### Work order
Below are the records; copy out every line that holds the word "ndInt".

### Exercise input
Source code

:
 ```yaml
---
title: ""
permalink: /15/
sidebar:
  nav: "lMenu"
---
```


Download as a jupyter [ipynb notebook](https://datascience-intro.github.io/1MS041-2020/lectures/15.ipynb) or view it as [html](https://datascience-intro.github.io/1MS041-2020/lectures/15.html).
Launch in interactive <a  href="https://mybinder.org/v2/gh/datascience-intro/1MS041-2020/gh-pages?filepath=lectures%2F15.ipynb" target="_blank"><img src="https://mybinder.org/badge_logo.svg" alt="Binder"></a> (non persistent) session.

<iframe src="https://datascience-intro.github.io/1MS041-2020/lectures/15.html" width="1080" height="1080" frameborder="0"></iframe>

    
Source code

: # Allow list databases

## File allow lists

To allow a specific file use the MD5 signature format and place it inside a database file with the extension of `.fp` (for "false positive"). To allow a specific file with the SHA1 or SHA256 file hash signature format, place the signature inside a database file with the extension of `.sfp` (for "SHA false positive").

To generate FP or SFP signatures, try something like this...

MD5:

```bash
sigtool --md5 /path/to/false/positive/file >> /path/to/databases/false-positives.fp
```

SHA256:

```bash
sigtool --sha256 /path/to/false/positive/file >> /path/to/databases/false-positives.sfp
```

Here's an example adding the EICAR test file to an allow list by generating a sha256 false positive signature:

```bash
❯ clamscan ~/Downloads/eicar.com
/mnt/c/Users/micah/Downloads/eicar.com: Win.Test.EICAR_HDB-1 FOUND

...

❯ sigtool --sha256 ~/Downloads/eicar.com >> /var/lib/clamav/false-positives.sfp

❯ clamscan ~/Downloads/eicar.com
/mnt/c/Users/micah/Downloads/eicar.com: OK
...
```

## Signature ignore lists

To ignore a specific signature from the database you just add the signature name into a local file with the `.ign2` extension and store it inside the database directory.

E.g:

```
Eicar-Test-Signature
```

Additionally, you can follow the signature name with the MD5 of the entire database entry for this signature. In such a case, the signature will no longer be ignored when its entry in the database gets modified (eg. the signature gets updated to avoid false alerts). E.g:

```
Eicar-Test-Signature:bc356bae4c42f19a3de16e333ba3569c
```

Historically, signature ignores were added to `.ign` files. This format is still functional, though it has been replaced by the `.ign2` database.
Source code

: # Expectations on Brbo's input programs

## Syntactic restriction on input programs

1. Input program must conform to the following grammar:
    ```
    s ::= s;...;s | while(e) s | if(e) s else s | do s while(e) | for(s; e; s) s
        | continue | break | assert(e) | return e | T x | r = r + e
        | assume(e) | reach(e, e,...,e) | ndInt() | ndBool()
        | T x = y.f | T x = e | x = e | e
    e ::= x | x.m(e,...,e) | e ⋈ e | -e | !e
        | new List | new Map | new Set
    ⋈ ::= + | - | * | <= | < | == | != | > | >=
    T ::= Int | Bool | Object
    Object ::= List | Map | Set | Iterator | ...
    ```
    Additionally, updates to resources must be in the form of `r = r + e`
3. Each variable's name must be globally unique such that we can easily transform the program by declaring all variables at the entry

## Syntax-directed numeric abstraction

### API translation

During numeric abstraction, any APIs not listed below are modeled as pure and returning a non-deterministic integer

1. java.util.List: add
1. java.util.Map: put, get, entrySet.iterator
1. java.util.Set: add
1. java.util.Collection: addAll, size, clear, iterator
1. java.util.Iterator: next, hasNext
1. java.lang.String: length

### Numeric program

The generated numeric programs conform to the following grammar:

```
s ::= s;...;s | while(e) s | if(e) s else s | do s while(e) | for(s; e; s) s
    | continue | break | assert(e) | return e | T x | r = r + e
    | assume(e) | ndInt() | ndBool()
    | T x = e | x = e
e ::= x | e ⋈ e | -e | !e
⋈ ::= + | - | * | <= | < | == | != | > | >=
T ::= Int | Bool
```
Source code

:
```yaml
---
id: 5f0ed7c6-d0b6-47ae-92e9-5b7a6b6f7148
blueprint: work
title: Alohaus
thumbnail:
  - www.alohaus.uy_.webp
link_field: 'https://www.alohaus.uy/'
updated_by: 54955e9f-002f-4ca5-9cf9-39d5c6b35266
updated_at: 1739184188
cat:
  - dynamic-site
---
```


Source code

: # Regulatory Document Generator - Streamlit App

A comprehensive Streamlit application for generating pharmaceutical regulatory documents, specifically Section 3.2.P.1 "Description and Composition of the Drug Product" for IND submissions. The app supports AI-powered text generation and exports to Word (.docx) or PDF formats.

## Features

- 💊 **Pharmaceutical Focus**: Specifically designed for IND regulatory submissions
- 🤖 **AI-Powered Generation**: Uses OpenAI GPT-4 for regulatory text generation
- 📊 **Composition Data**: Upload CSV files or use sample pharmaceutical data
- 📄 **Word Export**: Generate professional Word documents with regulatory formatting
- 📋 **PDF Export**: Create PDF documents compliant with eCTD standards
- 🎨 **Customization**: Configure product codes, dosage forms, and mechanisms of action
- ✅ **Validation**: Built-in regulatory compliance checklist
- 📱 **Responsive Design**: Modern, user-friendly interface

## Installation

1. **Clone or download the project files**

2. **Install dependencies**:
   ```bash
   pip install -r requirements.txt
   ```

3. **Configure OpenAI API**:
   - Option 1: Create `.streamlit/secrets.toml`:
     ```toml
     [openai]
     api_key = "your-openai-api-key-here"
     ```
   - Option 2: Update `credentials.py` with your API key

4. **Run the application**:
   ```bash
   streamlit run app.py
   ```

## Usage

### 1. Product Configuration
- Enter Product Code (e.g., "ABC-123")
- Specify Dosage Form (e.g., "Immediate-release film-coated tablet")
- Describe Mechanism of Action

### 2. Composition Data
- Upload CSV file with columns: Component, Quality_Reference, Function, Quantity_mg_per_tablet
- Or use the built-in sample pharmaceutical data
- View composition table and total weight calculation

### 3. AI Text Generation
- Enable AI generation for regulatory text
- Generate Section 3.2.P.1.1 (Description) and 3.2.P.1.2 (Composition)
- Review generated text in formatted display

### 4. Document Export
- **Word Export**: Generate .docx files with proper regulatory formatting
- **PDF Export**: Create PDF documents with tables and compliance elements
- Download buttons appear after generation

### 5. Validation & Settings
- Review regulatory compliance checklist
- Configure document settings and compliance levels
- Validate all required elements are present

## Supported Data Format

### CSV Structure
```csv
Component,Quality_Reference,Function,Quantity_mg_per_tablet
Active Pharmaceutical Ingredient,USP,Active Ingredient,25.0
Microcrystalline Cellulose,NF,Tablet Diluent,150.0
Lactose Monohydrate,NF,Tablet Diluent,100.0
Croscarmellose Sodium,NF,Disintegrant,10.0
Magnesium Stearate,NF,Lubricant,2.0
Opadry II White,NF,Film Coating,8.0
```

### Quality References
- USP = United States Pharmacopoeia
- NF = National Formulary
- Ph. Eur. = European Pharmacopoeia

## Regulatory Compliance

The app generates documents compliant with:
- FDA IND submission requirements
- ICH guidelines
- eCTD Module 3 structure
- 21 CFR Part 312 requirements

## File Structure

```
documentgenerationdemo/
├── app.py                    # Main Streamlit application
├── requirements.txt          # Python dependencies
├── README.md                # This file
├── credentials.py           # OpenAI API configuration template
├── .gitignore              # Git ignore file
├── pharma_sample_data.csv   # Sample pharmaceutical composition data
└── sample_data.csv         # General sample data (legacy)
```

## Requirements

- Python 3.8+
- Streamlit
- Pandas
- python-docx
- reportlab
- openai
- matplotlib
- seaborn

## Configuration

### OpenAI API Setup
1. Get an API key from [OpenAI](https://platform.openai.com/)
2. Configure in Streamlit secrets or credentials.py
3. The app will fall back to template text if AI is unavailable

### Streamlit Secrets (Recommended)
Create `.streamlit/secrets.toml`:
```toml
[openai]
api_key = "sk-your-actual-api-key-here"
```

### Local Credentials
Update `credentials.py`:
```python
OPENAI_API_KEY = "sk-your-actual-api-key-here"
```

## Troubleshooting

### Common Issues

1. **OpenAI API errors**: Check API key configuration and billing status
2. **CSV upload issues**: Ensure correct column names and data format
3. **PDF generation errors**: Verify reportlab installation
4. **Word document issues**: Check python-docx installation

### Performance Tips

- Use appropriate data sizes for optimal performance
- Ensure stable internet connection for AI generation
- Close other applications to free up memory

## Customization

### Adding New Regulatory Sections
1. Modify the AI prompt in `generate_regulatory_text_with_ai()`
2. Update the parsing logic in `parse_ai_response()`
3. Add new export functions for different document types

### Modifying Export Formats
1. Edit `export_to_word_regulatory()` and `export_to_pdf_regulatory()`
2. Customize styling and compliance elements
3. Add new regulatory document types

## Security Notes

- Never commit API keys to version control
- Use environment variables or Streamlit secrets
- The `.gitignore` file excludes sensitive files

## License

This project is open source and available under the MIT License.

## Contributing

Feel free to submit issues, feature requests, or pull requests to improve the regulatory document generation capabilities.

### Problem solution
        | assume(e) | reach(e, e,...,e) | ndInt() | ndBool()
    | assume(e) | ndInt() | ndBool()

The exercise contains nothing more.